Milliarden-Investitionen in Flughäfen und Schienennetze

Um diese Herausforderungen anzugehen, hat die indische Regierung begonnen, massiv in die Infrastruktur zu investieren. „Allerdings sind die Ergebnisse oft enttäuschend“, so Indiologe Schulz, denn Korruption und eine ineffiziente Bürokratie würden den Fortschritt erheblich verlangsamen. Dennoch investiert der Privatsektor weiterhin Milliardensummen in die Infrastruktur des Landes.

So hat Air India im größten Flugzeugdeal der Geschichte Anfang 2023 250 Jets bei Airbus und fast 300 weitere beim US-Rivalen Boeing bestellt. „Damit will sich Indien mit seinen neu ausgebauten Großflughäfen als internationales Drehkreuz vor allem in Konkurrenz zu Dubai und Doha etablieren“, sagt Schulz.

Zudem hat die indische Regierung von Premierminister Narendra Modi von der regierenden Bharatiya Janata Party (BJP) in den vergangenen Jahren massiv in den Ausbau von Straßen, Schienen und Häfen investiert. Dazu passt, dass die deutsche Reederei Hapag-Lloyd mit 40 Prozent bei J. M. Baxi Ports & Logistics Ltd. eingestiegen ist, einem der führenden indischen Terminal- und Transportdienstleister. Und immer wieder werden milliardenschwere Autobahnausbauprojekte wie das Goldene Viereck zwischen Neu Delhi, Kolkata, Chennai und Mumbai auf den Weg gebracht, während die staatliche Eisenbahngesellschaft Indian Railways im Februar 2023 für drei Milliarden Euro 1.200 neue Lokomotiven bei Siemens Mobility bestellt hat.

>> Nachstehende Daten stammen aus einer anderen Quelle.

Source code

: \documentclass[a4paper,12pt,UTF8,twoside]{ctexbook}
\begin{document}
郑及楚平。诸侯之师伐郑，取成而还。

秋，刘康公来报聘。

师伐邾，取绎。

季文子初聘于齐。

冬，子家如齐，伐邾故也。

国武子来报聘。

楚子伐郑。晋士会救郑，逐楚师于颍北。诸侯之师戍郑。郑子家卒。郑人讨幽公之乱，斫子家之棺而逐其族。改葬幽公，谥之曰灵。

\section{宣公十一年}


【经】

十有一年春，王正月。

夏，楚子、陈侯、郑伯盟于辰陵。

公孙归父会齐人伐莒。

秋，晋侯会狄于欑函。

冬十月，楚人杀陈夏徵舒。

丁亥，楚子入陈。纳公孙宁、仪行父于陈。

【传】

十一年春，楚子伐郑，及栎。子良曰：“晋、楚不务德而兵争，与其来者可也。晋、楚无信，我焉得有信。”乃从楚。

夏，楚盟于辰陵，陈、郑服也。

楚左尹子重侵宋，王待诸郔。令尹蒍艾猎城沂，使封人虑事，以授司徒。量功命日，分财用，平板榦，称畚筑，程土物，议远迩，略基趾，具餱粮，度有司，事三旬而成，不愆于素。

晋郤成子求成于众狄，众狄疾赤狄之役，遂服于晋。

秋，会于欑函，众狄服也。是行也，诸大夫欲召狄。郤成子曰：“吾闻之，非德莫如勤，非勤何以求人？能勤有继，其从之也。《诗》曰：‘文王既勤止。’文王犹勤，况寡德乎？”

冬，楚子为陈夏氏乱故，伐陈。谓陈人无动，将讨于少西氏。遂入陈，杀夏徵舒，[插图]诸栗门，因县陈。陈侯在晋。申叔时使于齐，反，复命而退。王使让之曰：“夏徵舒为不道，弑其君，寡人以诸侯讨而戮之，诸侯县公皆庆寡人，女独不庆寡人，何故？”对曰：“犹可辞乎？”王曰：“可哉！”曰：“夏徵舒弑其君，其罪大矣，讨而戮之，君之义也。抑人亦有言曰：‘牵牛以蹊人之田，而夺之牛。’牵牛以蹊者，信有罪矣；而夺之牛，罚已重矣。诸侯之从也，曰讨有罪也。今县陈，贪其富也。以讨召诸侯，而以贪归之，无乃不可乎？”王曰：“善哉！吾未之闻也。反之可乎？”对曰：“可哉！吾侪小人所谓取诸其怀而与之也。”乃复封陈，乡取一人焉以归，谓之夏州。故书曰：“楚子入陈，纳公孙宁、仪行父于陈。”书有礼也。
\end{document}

Im letzten Haushalt vor den Parlamentswahlen 2024 lag der Schwerpunkt daher erneut auf der Infrastruktur. Denn die Modi-Regierung plant weitere Eisenbahnprojekte in Höhe von 24 Milliarden US-Dollar. Finanzministerin Sitharaman kündigte zudem Investitionen in den Bau von 50 neuen Flughäfen an, um die regionale Anbindung der Bundesstaaten untereinander zu verbessern. Schulz schränkt jedoch ein: „Stromnetze, Wasserversorgung und Kommunikationsinfrastruktur können in vielen Regionen nicht mit dem wirtschaftlichen Fortschritt Schritt halten.“

72,2 Prozent Plus seit 2021: Der MSCI India

Der MSCI India hat seit 2021 um beeindruckende 72,2 Prozent zugelegt. Diese Entwicklung werde laut Sunil Tirumalai, Analyst bei UBS, durch mehrere Faktoren angetrieben, etwa eine starke Inlandsnachfrage, günstige demografische Bedingungen sowie politische Reformen. Für Tirumalai trage vor allem das robuste Wirtschaftswachstum Indiens maßgeblich zu diesem Anstieg bei. „Die steigende Kaufkraft der wachsenden Mittelschicht und die fortlaufenden Investitionen in die Infrastruktur haben das Vertrauen der Investoren gestärkt“, so Tirumalai. Zudem haben gestiegene ausländische Direktinvestitionen und das Wachstum im Technologiesektor signifikante Beiträge geleistet.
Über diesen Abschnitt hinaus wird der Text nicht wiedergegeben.